## GOAL OF THE EXERCISE
Below are records; write all of them out exactly.

## DATA LISTING
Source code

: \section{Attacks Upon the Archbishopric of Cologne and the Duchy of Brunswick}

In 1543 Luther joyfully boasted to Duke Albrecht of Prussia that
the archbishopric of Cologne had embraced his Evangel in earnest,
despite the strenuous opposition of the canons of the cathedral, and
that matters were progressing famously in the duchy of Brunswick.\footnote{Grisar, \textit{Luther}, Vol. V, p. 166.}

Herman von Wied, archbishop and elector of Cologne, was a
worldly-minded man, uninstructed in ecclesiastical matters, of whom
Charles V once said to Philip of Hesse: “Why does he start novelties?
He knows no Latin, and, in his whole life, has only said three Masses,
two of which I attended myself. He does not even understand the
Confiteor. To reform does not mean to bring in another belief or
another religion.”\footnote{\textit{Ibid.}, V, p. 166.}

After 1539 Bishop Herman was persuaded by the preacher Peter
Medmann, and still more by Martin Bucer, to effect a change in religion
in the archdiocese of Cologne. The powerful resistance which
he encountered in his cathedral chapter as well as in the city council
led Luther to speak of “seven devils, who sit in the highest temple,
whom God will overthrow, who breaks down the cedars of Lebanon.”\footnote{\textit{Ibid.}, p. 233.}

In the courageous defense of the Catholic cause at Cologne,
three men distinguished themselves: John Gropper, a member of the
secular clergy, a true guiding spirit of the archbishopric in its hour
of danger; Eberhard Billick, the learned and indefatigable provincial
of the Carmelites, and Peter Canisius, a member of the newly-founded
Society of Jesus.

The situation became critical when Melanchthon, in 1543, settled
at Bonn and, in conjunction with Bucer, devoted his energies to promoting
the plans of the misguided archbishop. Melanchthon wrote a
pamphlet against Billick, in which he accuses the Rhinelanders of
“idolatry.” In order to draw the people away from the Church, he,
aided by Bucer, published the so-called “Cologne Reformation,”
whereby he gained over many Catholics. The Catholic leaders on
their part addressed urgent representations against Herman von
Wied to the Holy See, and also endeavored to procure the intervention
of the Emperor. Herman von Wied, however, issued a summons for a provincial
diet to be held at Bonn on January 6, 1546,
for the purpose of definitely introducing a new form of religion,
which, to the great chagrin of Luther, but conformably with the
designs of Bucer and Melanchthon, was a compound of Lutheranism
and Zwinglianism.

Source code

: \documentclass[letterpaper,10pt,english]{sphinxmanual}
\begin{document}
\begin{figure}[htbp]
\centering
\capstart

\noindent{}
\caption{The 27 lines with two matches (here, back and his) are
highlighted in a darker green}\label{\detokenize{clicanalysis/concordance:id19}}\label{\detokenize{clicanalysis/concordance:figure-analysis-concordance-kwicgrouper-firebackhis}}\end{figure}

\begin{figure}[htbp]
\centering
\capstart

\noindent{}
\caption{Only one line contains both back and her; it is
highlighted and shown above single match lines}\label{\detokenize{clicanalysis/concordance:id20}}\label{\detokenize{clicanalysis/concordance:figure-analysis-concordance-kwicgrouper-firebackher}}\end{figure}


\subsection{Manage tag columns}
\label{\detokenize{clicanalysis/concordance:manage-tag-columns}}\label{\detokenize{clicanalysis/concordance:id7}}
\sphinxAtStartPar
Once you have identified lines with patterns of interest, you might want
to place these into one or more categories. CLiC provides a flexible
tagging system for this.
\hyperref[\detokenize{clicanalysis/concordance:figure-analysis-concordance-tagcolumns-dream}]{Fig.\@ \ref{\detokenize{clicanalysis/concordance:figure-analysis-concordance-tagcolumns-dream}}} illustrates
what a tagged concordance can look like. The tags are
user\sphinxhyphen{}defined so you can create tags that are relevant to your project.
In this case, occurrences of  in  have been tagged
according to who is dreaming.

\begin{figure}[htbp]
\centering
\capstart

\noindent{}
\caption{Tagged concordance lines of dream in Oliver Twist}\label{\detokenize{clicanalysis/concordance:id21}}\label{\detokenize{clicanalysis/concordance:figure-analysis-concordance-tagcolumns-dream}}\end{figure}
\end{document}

## ANSWER BOX
Source code

: \section{Attacks Upon the Archbishopric of Cologne and the Duchy of Brunswick}

In 1543 Luther joyfully boasted to Duke Albrecht of Prussia that
the archbishopric of Cologne had embraced his Evangel in earnest,
despite the strenuous opposition of the canons of the cathedral, and
that matters were progressing famously in the duchy of Brunswick.\footnote{Grisar, \textit{Luther}, Vol. V, p. 166.}

Herman von Wied, archbishop and elector of Cologne, was a
worldly-minded man, uninstructed in ecclesiastical matters, of whom
Charles V once said to Philip of Hesse: “Why does he start novelties?
He knows no Latin, and, in his whole life, has only said three Masses,
two of which I attended myself. He does not even understand the
Confiteor. To reform does not mean to bring in another belief or
another religion.”\footnote{\textit{Ibid.}, V, p. 166.}

After 1539 Bishop Herman was persuaded by the preacher Peter
Medmann, and still more by Martin Bucer, to effect a change in religion
in the archdiocese of Cologne. The powerful resistance which
he encountered in his cathedral chapter as well as in the city council
led Luther to speak of “seven devils, who sit in the highest temple,
whom God will overthrow, who breaks down the cedars of Lebanon.”\footnote{\textit{Ibid.}, p. 233.}

In the courageous defense of the Catholic cause at Cologne,
three men distinguished themselves: John Gropper, a member of the
secular clergy, a true guiding spirit of the archbishopric in its hour
of danger; Eberhard Billick, the learned and indefatigable provincial
of the Carmelites, and Peter Canisius, a member of the newly-founded
Society of Jesus.

The situation became critical when Melanchthon, in 1543, settled
at Bonn and, in conjunction with Bucer, devoted his energies to promoting
the plans of the misguided archbishop. Melanchthon wrote a
pamphlet against Billick, in which he accuses the Rhinelanders of
“idolatry.” In order to draw the people away from the Church, he,
aided by Bucer, published the so-called “Cologne Reformation,”
whereby he gained over many Catholics. The Catholic leaders on
their part addressed urgent representations against Herman von
Wied to the Holy See, and also endeavored to procure the intervention
of the Emperor. Herman von Wied, however, issued a summons for a provincial
diet to be held at Bonn on January 6, 1546,
for the purpose of definitely introducing a new form of religion,
which, to the great chagrin of Luther, but conformably with the
designs of Bucer and Melanchthon, was a compound of Lutheranism
and Zwinglianism.

Source code

: \documentclass[letterpaper,10pt,english]{sphinxmanual}
\begin{document}
\begin{figure}[htbp]
\centering
\capstart

\noindent{}
\caption{The 27 lines with two matches (here, back and his) are
highlighted in a darker green}\label{\detokenize{clicanalysis/concordance:id19}}\label{\detokenize{clicanalysis/concordance:figure-analysis-concordance-kwicgrouper-firebackhis}}\end{figure}

\begin{figure}[htbp]
\centering
\capstart

\noindent{}
\caption{Only one line contains both back and her; it is
highlighted and shown above single match lines}\label{\detokenize{clicanalysis/concordance:id20}}\label{\detokenize{clicanalysis/concordance:figure-analysis-concordance-kwicgrouper-firebackher}}\end{figure}


\subsection{Manage tag columns}
\label{\detokenize{clicanalysis/concordance:manage-tag-columns}}\label{\detokenize{clicanalysis/concordance:id7}}
\sphinxAtStartPar
Once you have identified lines with patterns of interest, you might want
to place these into one or more categories. CLiC provides a flexible
tagging system for this.
\hyperref[\detokenize{clicanalysis/concordance:figure-analysis-concordance-tagcolumns-dream}]{Fig.\@ \ref{\detokenize{clicanalysis/concordance:figure-analysis-concordance-tagcolumns-dream}}} illustrates
what a tagged concordance can look like. The tags are
user\sphinxhyphen{}defined so you can create tags that are relevant to your project.
In this case, occurrences of  in  have been tagged
according to who is dreaming.

\begin{figure}[htbp]
\centering
\capstart

\noindent{}
\caption{Tagged concordance lines of dream in Oliver Twist}\label{\detokenize{clicanalysis/concordance:id21}}\label{\detokenize{clicanalysis/concordance:figure-analysis-concordance-tagcolumns-dream}}\end{figure}
\end{document}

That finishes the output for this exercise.